Shares of facility services (janitorial, maintenance, and parking) provider ABM Industries (ABM -1.06%) are off to the races on Wednesday, rising 14.8% through 12:55 p.m. ET after beating expectations for Q4 earnings this morning.

Heading into its fiscal Q4 2023, analysts had forecast ABM would earn $0.92 per share (adjusted for one-time items) on sales of just over $2 billion. In fact, ABM earned $1.01 per share, adjusted, and on sales of $2.1 billion -- and beat on guidance as well.

ABM's sales and earnings

Now, not all the news was as exciting as the fact the company beat expectations. Actual sales growth in Q4 was only a modest 4%. Q4 earnings calculated according to generally accepted accounting principles (GAAP), while up an impressive 32% year over year, were only $0.96 per share, a nickel less than adjusted earnings.

But still, a beat is a beat -- and it looks like investors will take it.

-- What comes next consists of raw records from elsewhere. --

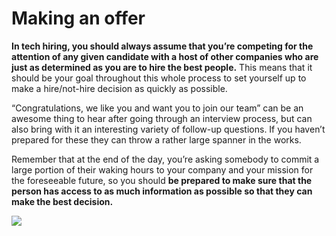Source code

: # Making an offer

**In tech hiring, you should always assume that you’re competing for the attention of any given candidate with a host of other companies who are just as determined as you are to hire the best people.** This means that it should be your goal throughout this whole process to set yourself up to make a hire/not-hire decision as quickly as possible.

“Congratulations, we like you and want you to join our team” can be an awesome thing to hear after going through an interview process, but can also bring with it an interesting variety of follow-up questions. If you haven’t prepared for these they can throw a rather large spanner in the works.

Remember that at the end of the day, you’re asking somebody to commit a large portion of their waking hours to your company and your mission for the foreseeable future, so you should **be prepared to make sure that the person has access to as much information as possible so that they can make the best decision.**

![](https://d3qdc2zh3mwabb.cloudfront.net/images/resources/emailmessage.png)
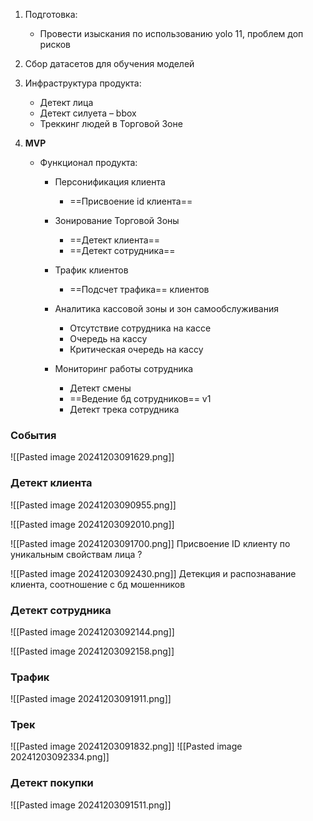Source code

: 1. Подготовка:
    - Провести изыскания по использованию yolo 11, проблем доп рисков


2. Сбор датасетов для обучения моделей


3. Инфраструктура продукта:
    - Детект лица
    - Детект силуета – bbox
    - Треккинг людей в Торговой Зоне


4. **MVP**
    - Функционал продукта:
        - Персонификация клиента
            - ==Присвоение id клиента==

        - Зонирование Торговой Зоны
            - ==Детект клиента== 
            - ==Детект сотрудника==

        - Трафик клиентов
            - ==Подсчет трафика== клиентов

        - Аналитика кассовой зоны и зон самообслуживания
            - Отсутствие сотрудника на кассе
            - Очередь на кассу
            - Критическая очередь на кассу

        - Мониторинг работы сотрудника
            - Детект смены
            - ==Ведение бд сотрудников== v1
            - Детект трека сотрудника


### **События**
![[Pasted image 20241203091629.png]]

### **Детект клиента**

![[Pasted image 20241203090955.png]]

![[Pasted image 20241203092010.png]]

![[Pasted image 20241203091700.png]]
Присвоение ID клиенту по уникальным свойствам лица ?

![[Pasted image 20241203092430.png]]
Детекция и распознавание клиента, соотношение с бд мошенников

### **Детект сотрудника** 

![[Pasted image 20241203092144.png]]

![[Pasted image 20241203092158.png]]

### **Трафик**

![[Pasted image 20241203091911.png]]

### Трек 

![[Pasted image 20241203091832.png]]
![[Pasted image 20241203092334.png]]

### **Детект покупки** 

![[Pasted image 20241203091511.png]]

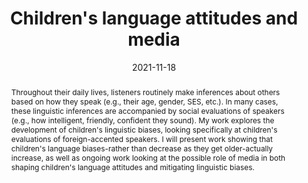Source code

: ---
title: Children's language attitudes and media
speakers: st-pierre0
date: 2021-11-18
abstract: >
  Throughout their daily lives, listeners routinely make inferences about
  others based on how they speak (e.g., their age, gender, SES, etc.). In many
  cases, these linguistic inferences are accompanied by social evaluations of
  speakers (e.g., how intelligent, friendly, confident they sound). My work
  explores the development of children's linguistic biases, looking
  specifically at children's evaluations of foreign-accented speakers. I will
  present work showing that children's language biases-rather than decrease as
  they get older-actually increase, as well as ongoing work looking at the
  possible role of media in both shaping children's language attitudes and
  mitigating linguistic biases.
---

CEO Scott Salmirs credited strong profit margins for the improvement in net income, highlighting "strong operating performances in our Aviation and Technical Solutions segments" and "solid performances in our Manufacturing & Distribution ... and Education segments," while the commercial real estate business encountered more difficulties.

Is ABM stock a buy?

All that being said, Q4 brought to a close a successful year in which modest, 4% sales growth yielded a respectable 11% growth in earnings. With $3.79 per share (GAAP) earned this year, ABM stock now sells for only 13.4 times earnings.

Factor in a respectable 2% dividend yield, and I'd say that price is just about right for this growth rate -- with caveats, such as:

  • Caveat No. 1: ABM beat on guidance this morning, but even so, its forecast for $3.20 to $3.40 per share in adjusted income next year (management did not give GAAP guidance) implies that profits will decline in 2024 -- perhaps by as much as 9%. That's a bit disappointing.
  • Caveat No. 2: Adding to my worries, free cash flow at the company in 2023 was only $190 million. Compared to the company's $251 million in reported net income, that means ABM is currently generating only about $0.75 in real cash profit for every $1 it reports in net income. So at a price-to-free cash flow ratio of 17.5 -- and with a sizable amount of debt on the balance sheet -- ABM is arguably quite a bit more expensive than it looks at first glance.

Ultimately, therefore, between the prospect of an imminent earnings decline and weak free cash flow that probably foreshadows such a decline, I don't think ABM stock is a buy today.